Fix tail UTF-8 chunk decoding by RtlZeroMemory · Pull Request #402 · RtlZeroMemory/Rezi

RtlZeroMemory · 2026-04-26T05:52:26Z

Summary

Decode tailed file slices with a streaming UTF-8 decoder.
Add a regression for a multi-byte character split across the 64 KiB read boundary.

Rationale

The tail source decoded each read chunk independently. If a UTF-8 character crossed the chunk boundary, Node inserted replacement characters and the yielded line was corrupted.

Validation

npm run build
node scripts/run-tests.mjs --filter tailSource
npm run typecheck -- --pretty false

Summary by CodeRabbit

Bug Fixes
- Resolved UTF-8 character corruption in tail streaming when characters span internal read boundaries.
Tests
- Added unit tests ensuring multi-byte UTF-8 characters are preserved across read/poll chunk boundaries.
Chores
- Minor template formatting cleanup and exposed a streaming chunk-size constant for external use.

coderabbitai · 2026-04-26T05:52:33Z

No actionable comments were generated in the recent review. 🎉

ℹ️ Recent review info

⚙️ Run configuration

Configuration used: defaults

Review profile: CHILL

Plan: Pro

Run ID: 43702263-63a1-4a6f-87c7-69ea9e5d0af7

📥 Commits

Reviewing files that changed from the base of the PR and between 61310d8 and 95afe6e.

📒 Files selected for processing (3)

packages/create-rezi/src/scaffold.ts
packages/node/src/__tests__/tailSource.test.ts
packages/node/src/streams/tail.ts

✅ Files skipped from review due to trivial changes (1)

packages/create-rezi/src/scaffold.ts

🚧 Files skipped from review as they are similar to previous changes (2)

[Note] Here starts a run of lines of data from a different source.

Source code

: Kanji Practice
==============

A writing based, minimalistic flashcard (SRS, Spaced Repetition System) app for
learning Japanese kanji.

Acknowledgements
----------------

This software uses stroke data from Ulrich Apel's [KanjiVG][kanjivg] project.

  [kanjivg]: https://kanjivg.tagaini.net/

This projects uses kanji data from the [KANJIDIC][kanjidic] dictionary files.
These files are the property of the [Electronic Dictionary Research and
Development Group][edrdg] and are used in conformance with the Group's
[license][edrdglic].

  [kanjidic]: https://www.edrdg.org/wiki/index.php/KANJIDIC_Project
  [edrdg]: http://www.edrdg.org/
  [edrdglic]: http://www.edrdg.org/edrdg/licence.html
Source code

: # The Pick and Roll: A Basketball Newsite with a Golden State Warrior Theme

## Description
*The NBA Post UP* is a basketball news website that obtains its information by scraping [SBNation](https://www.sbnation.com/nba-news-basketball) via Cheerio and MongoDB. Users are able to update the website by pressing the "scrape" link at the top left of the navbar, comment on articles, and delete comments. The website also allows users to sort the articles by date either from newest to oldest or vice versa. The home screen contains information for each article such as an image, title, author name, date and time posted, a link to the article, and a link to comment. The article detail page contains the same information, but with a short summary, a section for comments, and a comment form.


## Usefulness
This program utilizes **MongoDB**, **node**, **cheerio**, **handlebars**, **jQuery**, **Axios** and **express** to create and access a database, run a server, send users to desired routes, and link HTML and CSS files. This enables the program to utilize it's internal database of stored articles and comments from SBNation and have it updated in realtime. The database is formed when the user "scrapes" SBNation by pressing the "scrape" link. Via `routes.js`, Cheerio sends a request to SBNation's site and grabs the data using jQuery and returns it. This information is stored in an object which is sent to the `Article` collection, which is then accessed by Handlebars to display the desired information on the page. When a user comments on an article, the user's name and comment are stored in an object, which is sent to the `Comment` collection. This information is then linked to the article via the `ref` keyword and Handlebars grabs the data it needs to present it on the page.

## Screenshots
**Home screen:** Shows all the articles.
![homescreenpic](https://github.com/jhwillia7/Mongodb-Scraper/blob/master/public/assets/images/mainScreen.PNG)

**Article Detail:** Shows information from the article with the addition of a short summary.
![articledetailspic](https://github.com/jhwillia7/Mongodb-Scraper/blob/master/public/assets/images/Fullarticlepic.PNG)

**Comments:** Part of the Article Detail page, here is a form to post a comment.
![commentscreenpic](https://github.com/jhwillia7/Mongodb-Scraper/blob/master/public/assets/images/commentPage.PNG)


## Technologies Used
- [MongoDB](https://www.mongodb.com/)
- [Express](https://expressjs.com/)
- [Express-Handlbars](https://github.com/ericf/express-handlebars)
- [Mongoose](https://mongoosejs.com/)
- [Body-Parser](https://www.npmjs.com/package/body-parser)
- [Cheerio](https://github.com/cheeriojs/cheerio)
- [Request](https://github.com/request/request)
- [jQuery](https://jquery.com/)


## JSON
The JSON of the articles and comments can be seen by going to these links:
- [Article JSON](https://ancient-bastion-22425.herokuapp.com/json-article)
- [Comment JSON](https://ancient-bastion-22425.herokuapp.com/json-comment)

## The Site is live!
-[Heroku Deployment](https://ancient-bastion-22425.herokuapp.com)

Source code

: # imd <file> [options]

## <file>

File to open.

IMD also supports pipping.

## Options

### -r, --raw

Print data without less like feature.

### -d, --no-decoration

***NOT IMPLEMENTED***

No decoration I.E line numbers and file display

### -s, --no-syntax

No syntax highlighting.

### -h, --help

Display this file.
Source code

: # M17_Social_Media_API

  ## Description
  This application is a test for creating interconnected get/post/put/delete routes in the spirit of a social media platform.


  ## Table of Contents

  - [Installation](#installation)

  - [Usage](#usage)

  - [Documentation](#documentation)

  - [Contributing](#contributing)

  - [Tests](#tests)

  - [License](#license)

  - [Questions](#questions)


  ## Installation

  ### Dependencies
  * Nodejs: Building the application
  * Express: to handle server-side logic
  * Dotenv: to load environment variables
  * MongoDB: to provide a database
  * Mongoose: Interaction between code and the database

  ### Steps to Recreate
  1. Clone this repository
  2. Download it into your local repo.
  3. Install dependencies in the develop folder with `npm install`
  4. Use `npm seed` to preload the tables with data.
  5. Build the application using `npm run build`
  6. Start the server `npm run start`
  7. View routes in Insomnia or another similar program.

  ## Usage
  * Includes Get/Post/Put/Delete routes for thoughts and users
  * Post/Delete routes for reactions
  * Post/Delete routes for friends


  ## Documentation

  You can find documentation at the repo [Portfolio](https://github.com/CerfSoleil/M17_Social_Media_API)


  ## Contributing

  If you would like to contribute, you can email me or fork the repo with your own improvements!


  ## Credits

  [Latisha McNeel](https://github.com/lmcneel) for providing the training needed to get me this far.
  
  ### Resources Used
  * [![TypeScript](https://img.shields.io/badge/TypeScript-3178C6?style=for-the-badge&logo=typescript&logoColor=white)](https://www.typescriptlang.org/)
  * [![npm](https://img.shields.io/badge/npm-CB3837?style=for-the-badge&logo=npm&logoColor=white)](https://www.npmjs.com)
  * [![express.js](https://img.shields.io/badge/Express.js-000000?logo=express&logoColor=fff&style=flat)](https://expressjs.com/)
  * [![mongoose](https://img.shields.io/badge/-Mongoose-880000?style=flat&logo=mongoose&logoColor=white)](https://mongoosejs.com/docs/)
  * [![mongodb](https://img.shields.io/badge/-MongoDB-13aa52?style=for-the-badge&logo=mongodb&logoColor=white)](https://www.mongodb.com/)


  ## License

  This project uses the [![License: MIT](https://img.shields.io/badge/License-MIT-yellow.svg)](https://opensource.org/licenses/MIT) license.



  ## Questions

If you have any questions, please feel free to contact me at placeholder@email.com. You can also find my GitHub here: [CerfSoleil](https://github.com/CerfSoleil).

packages/node/src/tests/tailSource.test.ts
packages/node/src/streams/tail.ts

📝 Walkthrough

Walkthrough

Implements incremental UTF-8 decoding in the tail stream reader using a persistent StringDecoder, exports READ_CHUNK_BYTES, and adds tests that verify multi-byte UTF-8 characters (emoji) are preserved when their bytes are split across internal read chunks or poll intervals.

Changes

Cohort / File(s)	Summary
Tail stream implementation `packages/node/src/streams/tail.ts`	Replace per-chunk `Buffer.toString("utf8", ...)` with an incremental `StringDecoder` passed/kept by the iterator; reset decoder on truncation/rotation; export `READ_CHUNK_BYTES`.
Tail source tests `packages/node/src/__tests__/tailSource.test.ts`	Add tests writing emoji bytes split across internal read chunk boundaries and across poll intervals to assert emitted lines contain the full UTF-8 character and no `\uFFFD`; check iterator completes after `source.close()`.
Scaffold formatting `packages/create-rezi/src/scaffold.ts`	Reformat long `starship` template `description` string into a multi-line expression without changing content.

Estimated code review effort

🎯 3 (Moderate) | ⏱️ ~20 minutes

Poem

🐰 I nibble bytes both near and far,

split emojis — I stitch each part.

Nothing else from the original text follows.